The equation in Figure 5 was used to calculate the T statistic was calculated to be 2.356.   The chart in Figure 2 was used to determine the critical value of 1.746.  The calculated T statistic is larger than the critical value meaning the null hypothesis can be rejected.  There is a significant difference between the sample of steam pollutant levels and the allowable limit for steam pollutants.  The calculated T statistic falls outside the confidence interval range.  It can also be determined that the stream pollutant limit if over the allowable limit for pollutants.

Using the probability chart in Figure 7 the probability of having or exceeding a specific test statistic was determined.  To use the chart the degrees of freedom had to be calculated by subtracting 1 from the sample size.  In this example the degrees of freedom is 16.  Using the T statistic (2.356) and the degrees of freedom the probability was found.  The probability of the calculated statistic was determined to be 0.96945.

Part 2: Real World Scenario

Part 2 of the lab posed a real world spatial question that relied on a hypothesis test to answer the question.  A hypothesis test was conducted in this example to determine if the average value of homes for the city of Eau Claire block groups is significantly different from the block groups for Eau Claire County?

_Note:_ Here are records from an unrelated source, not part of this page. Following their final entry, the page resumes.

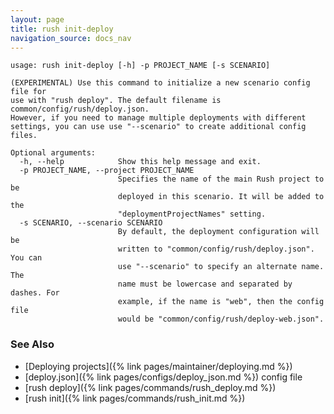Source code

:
 ```yaml
---
layout: page
title: rush init-deploy
navigation_source: docs_nav
---
```


```
usage: rush init-deploy [-h] -p PROJECT_NAME [-s SCENARIO]

(EXPERIMENTAL) Use this command to initialize a new scenario config file for
use with "rush deploy". The default filename is common/config/rush/deploy.json.
However, if you need to manage multiple deployments with different
settings, you can use use "--scenario" to create additional config files.

Optional arguments:
  -h, --help            Show this help message and exit.
  -p PROJECT_NAME, --project PROJECT_NAME
                        Specifies the name of the main Rush project to be
                        deployed in this scenario. It will be added to the
                        "deploymentProjectNames" setting.
  -s SCENARIO, --scenario SCENARIO
                        By default, the deployment configuration will be
                        written to "common/config/rush/deploy.json". You can
                        use "--scenario" to specify an alternate name. The
                        name must be lowercase and separated by dashes. For
                        example, if the name is "web", then the config file
                        would be "common/config/rush/deploy-web.json".
```

### See Also

- [Deploying projects]({% link pages/maintainer/deploying.md %})
- [deploy.json]({% link pages/configs/deploy_json.md %}) config file
- [rush deploy]({% link pages/commands/rush_deploy.md %})
- [rush init]({% link pages/commands/rush_init.md %})
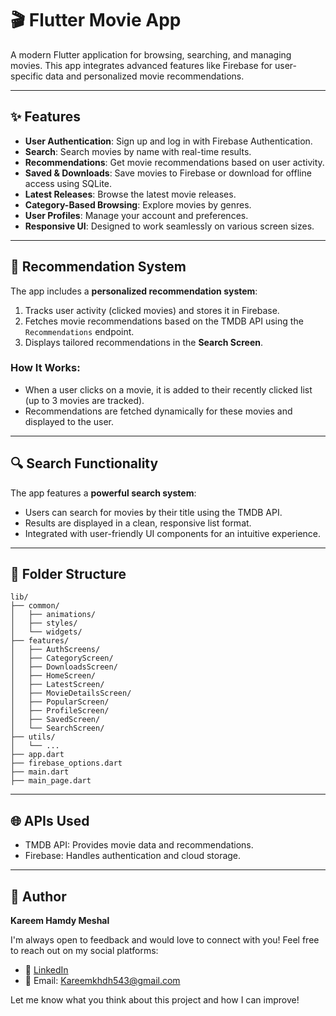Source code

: # 🎬 Flutter Movie App

A modern Flutter application for browsing, searching, and managing movies. This app integrates advanced features like Firebase for user-specific data and personalized movie recommendations.

---

## ✨ Features

- **User Authentication**: Sign up and log in with Firebase Authentication.
- **Search**: Search movies by name with real-time results.
- **Recommendations**: Get movie recommendations based on user activity.
- **Saved & Downloads**: Save movies to Firebase or download for offline access using SQLite.
- **Latest Releases**: Browse the latest movie releases.
- **Category-Based Browsing**: Explore movies by genres.
- **User Profiles**: Manage your account and preferences.
- **Responsive UI**: Designed to work seamlessly on various screen sizes.

---

## 🚀 Recommendation System

The app includes a **personalized recommendation system**:

1. Tracks user activity (clicked movies) and stores it in Firebase.
2. Fetches movie recommendations based on the TMDB API using the `Recommendations` endpoint.
3. Displays tailored recommendations in the **Search Screen**.

### How It Works:
- When a user clicks on a movie, it is added to their recently clicked list (up to 3 movies are tracked).
- Recommendations are fetched dynamically for these movies and displayed to the user.

---

## 🔍 Search Functionality

The app features a **powerful search system**:

- Users can search for movies by their title using the TMDB API.
- Results are displayed in a clean, responsive list format.
- Integrated with user-friendly UI components for an intuitive experience.

---

## 📂 Folder Structure

```plaintext
lib/
├── common/
│   ├── animations/
│   ├── styles/
│   └── widgets/
├── features/
│   ├── AuthScreens/
│   ├── CategoryScreen/
│   ├── DownloadsScreen/
│   ├── HomeScreen/
│   ├── LatestScreen/
│   ├── MovieDetailsScreen/
│   ├── PopularScreen/
│   ├── ProfileScreen/
│   ├── SavedScreen/
│   └── SearchScreen/
├── utils/
│   └── ...
├── app.dart
├── firebase_options.dart
├── main.dart
├── main_page.dart
 ```
---
## 🌐 APIs Used
- TMDB API: Provides movie data and recommendations.
- Firebase: Handles authentication and cloud storage.

---

## 👤 Author
**Kareem Hamdy Meshal**

I'm always open to feedback and would love to connect with you! Feel free to reach out on my social platforms:

- 💼 [LinkedIn]([https://linkedin.com/in/your_username](https://www.linkedin.com/in/kareem-meshal-7706951a0/))
- 📧 Email: Kareemkhdh543@gmail.com

Let me know what you think about this project and how I can improve!

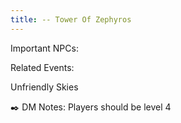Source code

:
 ```yaml
---
title: -- Tower Of Zephyros
---
```

Important NPCs:

Related Events:

Unfriendly Skies

✒️ DM Notes:
Players should be level 4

The null hypothesis is that there is no significant difference between the average home values by block in the city of Eau Claire and the average home values by block for Eau Claire County.  The alternative hypothesis is that there is a significant difference between the average home values by block in the city of Eau Claire and the average home values by block for Eau Claire County.  It was determined that a Z test should be conducted on the average home values of the homes in the city of Eau Claire because there were 52 home values recorded for the city (n=52) and when a sample size is larger than 30 a Z test should be used over a T test.  The equation for a Z test is shown in Figure 8.  A 95% confidence interval is a standard practice when working with U.S. Census Bureau data so a 1 tailed Z test with a 95% confidence interval will be used.  The table of  data in Figure 9 was used to conduct the calculation of a Z test statistic. All of the values in this table were able to be obtained from the census data in the shapefiles provided in the assignment.  The calculated Z test statistic was calculated to be -2.548.  The critical value determined with the parameters of a 95% confidence interval of a one tailed Z test was selected from Figure 1.  The critical value is -1.64, the negative critical value was selected because the sample mean is smaller than the hypothesized mean in this example.  The Z test statistic is less than the critical value meaning the null hypothesis can be rejected.  There is a significant difference between the average value of homes at block group level in the city of Eau Claire and the average value of homes at block group level in the County of Eau Claire.  The probability of the city of Eau Claire's block group average home values is 0.0055.  This was found by using the chart in Figure 3 and finding the corresponding probability value to the calculated Z statistic.  This means that the city of Eau Claire sample block groups is in the 0.55 percentile which is extremely low.               

Figure 8. Z test equation.  

Figure 9. Data collected from census data to complete Z test.

A map in Figure 10 was created to compare the average home value by block group between the city of Eau Claire and the county of Eau Claire.  The average block group home value of the county can be seen in green and the average block group home value of the city can be seen in purple.  It can be seen that in many of the block groups in the inner city of Eau Claire there is a lower home value compared to the home values found in the rest of the county.  The county block groups appear to have significantly larger home values than the home values of the block groups in the city of Eau Claire.
   
Figure 10. Map comparing the average block group home values in 
the city of Eau Claire and Eau Claire County.